In his interview alongside Bill Gates at D5, Steve Jobs said that Apple was working on something special and he was not kidding. There is now an iPod for everyone, from the tiny (and low-cost) Shuffle, to a Nano with Video, the iPod Classic (now with 160GB on board… I had already been considering a hard disk upgrade for my 30GB), the Touch and the iPhone. Then there is Apple’s iTunes Wi-Fi Music Store tie-up with Starbucks (which is not limited to the iPod and iPhone, although it does appear to be limited to United States metropolitan areas for the time being with no mention of a global rollout any time soon).
But the more I think about it, the less I want the iPod Touch. It may be (almost) everything I wanted and I did previously dismiss the iPhone (the people at The Register were happy to hand theirs back) but now it appears to have been hacked and the price has dropped to $399 (which should translate to around £200 here in the UK, except it won’t, because we have extortionate 17.5% sales taxes and US products never sell here at anything like the exchange rate comparison price) – based on the pricing of other Apple products, I’d expect to see the iPhone sell in Europe at around €399 or £275. I won’t buy an iPhone with an O2 contract when it finally reaches these shores but if I was to unlock one and use my Vodafone SIM… (or just buy one in France, where Apple will be legally obliged to unlock it for me) now that would be good.
Not sure that it would go down too well in the office though…
And for all the disgruntled Apple customers who bought an iPhone in the initial landrush (i.e. before the price was slashed by a third), there’s an open letter from Steve Jobs.

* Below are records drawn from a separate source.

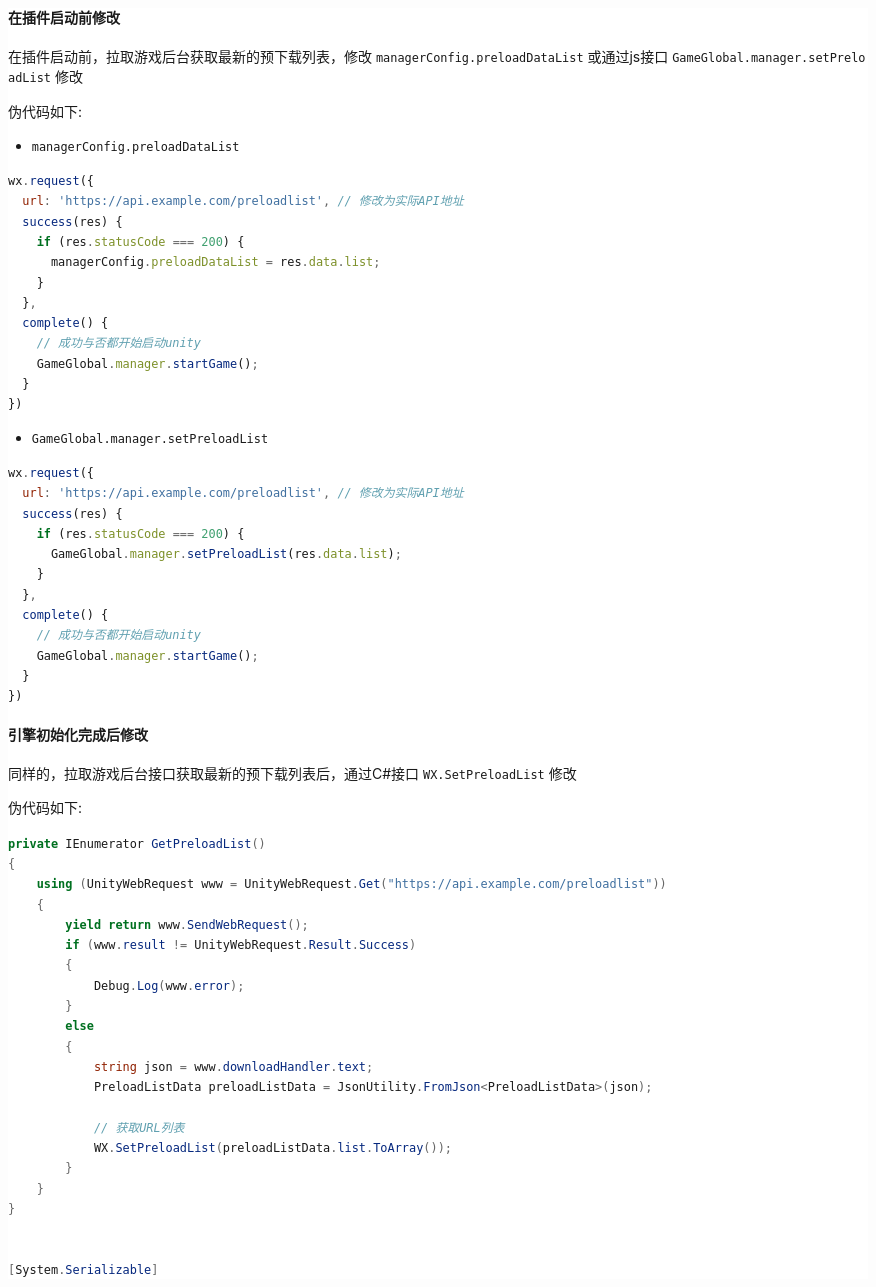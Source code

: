 #### 在插件启动前修改
在插件启动前，拉取游戏后台获取最新的预下载列表，修改 `managerConfig.preloadDataList` 或通过js接口 `GameGlobal.manager.setPreloadList` 修改

伪代码如下:

- `managerConfig.preloadDataList`
```js
wx.request({
  url: 'https://api.example.com/preloadlist', // 修改为实际API地址
  success(res) {
    if (res.statusCode === 200) {
      managerConfig.preloadDataList = res.data.list;
    }
  },
  complete() {
    // 成功与否都开始启动unity
    GameGlobal.manager.startGame();
  }
})
```

- `GameGlobal.manager.setPreloadList`
```js
wx.request({
  url: 'https://api.example.com/preloadlist', // 修改为实际API地址
  success(res) {
    if (res.statusCode === 200) {
      GameGlobal.manager.setPreloadList(res.data.list);
    }
  },
  complete() {
    // 成功与否都开始启动unity
    GameGlobal.manager.startGame();
  }
})
```

#### 引擎初始化完成后修改
同样的，拉取游戏后台接口获取最新的预下载列表后，通过C#接口 `WX.SetPreloadList` 修改

伪代码如下:

```csharp
private IEnumerator GetPreloadList()
{
    using (UnityWebRequest www = UnityWebRequest.Get("https://api.example.com/preloadlist"))
    {
        yield return www.SendWebRequest();
        if (www.result != UnityWebRequest.Result.Success)
        {
            Debug.Log(www.error);
        }
        else
        {
            string json = www.downloadHandler.text;
            PreloadListData preloadListData = JsonUtility.FromJson<PreloadListData>(json);

            // 获取URL列表
            WX.SetPreloadList(preloadListData.list.ToArray());
        }
    }
}


[System.Serializable]
```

It looks as if my prediction at European iPhone pricing wasn’t too far off the mark as wirelessinfo.com indicates that the iPhone will launch at £269 in the UK and €399 in continental Europe. Whilst the iPhone will not subsidised (making it an expensive proposition), the situation regarding unlocking is less clear. I’ll be very interested in how this shakes down over the next few months, although it maybe worth waiting a digital year or two to see what a second generation iPhone device will look like.